▶ Work to be completed
What do the lines say, reproduced word for word, from the first of the entries below through the line bearing "- **DAG (Directed"?

+++

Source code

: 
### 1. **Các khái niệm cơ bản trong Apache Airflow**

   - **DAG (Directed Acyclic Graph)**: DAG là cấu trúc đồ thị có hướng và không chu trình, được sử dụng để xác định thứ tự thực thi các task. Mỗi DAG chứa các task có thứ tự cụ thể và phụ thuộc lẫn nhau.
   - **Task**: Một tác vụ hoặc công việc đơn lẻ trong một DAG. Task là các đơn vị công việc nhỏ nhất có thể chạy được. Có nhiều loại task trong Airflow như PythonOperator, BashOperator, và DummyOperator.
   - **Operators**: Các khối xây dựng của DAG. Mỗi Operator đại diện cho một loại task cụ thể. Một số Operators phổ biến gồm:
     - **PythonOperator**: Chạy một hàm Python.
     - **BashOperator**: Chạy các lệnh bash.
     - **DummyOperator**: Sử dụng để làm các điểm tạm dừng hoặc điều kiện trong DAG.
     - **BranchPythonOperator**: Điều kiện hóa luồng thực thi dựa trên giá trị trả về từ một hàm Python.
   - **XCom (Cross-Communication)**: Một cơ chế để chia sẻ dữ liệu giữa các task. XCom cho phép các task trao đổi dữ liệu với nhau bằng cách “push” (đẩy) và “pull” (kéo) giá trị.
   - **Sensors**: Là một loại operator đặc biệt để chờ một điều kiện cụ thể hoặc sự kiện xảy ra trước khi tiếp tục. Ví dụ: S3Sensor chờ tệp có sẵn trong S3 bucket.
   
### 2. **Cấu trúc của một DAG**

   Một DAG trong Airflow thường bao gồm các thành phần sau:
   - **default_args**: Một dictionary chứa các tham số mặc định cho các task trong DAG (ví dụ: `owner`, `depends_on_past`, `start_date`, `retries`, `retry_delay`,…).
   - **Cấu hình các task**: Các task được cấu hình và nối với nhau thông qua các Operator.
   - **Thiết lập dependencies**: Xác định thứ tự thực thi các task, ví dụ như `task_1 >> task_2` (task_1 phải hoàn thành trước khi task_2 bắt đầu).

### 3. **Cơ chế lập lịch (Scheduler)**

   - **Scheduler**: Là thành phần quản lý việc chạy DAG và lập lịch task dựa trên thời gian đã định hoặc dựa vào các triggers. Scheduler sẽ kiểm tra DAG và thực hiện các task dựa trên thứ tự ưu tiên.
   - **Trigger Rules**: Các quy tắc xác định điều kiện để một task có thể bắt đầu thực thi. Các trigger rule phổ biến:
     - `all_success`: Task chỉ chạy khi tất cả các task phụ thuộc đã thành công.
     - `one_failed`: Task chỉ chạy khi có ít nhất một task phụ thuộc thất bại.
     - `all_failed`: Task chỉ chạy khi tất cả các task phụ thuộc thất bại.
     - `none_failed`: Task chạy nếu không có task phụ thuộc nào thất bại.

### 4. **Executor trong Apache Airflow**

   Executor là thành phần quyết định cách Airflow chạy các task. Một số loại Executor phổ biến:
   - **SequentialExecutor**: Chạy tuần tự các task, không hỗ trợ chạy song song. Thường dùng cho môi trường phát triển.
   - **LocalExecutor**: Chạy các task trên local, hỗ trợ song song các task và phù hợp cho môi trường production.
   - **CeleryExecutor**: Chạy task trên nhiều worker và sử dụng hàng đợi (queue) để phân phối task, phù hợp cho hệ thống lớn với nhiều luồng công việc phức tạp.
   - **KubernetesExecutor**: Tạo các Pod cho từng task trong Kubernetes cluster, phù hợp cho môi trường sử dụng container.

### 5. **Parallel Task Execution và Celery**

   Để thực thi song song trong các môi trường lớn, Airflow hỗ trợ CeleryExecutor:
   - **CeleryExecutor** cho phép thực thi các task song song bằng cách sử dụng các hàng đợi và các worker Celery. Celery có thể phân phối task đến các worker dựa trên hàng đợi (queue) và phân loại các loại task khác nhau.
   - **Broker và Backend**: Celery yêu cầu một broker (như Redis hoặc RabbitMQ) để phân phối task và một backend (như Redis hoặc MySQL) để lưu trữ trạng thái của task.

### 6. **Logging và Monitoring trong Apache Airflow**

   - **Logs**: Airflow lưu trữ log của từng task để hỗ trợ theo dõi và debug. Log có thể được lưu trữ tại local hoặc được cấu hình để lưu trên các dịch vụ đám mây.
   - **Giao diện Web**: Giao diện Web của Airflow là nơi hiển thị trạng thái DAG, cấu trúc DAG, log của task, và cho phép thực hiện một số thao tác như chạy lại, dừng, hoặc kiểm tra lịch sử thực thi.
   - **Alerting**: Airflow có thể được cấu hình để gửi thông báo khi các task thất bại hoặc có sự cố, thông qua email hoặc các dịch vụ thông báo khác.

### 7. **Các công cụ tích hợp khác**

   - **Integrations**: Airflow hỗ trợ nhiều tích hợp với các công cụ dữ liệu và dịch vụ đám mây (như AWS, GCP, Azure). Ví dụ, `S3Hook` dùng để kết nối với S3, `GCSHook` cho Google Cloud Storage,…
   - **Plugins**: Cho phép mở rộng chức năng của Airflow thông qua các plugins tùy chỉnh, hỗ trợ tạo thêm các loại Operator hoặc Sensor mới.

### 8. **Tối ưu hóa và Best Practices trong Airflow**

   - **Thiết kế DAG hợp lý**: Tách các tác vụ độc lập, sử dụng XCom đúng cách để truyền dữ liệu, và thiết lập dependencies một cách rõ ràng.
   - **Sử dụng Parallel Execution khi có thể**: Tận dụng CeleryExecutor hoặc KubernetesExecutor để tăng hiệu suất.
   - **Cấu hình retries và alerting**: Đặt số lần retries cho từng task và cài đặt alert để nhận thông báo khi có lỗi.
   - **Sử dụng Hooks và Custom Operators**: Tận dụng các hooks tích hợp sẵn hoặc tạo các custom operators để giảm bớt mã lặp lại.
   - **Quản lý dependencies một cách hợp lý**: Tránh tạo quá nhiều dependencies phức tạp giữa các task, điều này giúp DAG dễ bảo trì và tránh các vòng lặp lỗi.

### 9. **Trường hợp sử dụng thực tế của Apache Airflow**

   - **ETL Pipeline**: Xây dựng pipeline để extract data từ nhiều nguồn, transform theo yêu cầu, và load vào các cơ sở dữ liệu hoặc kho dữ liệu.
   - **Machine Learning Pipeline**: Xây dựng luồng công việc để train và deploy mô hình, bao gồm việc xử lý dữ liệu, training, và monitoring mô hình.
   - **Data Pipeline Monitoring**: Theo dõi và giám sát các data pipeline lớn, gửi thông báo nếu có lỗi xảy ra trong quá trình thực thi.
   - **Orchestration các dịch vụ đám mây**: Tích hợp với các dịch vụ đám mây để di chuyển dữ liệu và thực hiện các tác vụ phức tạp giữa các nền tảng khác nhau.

+++

▶ Reply to the exercise
Source code

: 
### 1. **Các khái niệm cơ bản trong Apache Airflow**

   - **DAG (Directed Acyclic Graph)**: DAG là cấu trúc đồ thị có hướng và không chu trình, được sử dụng để xác định thứ tự thực thi các task. Mỗi DAG chứa các task có thứ tự cụ thể và phụ thuộc lẫn nhau.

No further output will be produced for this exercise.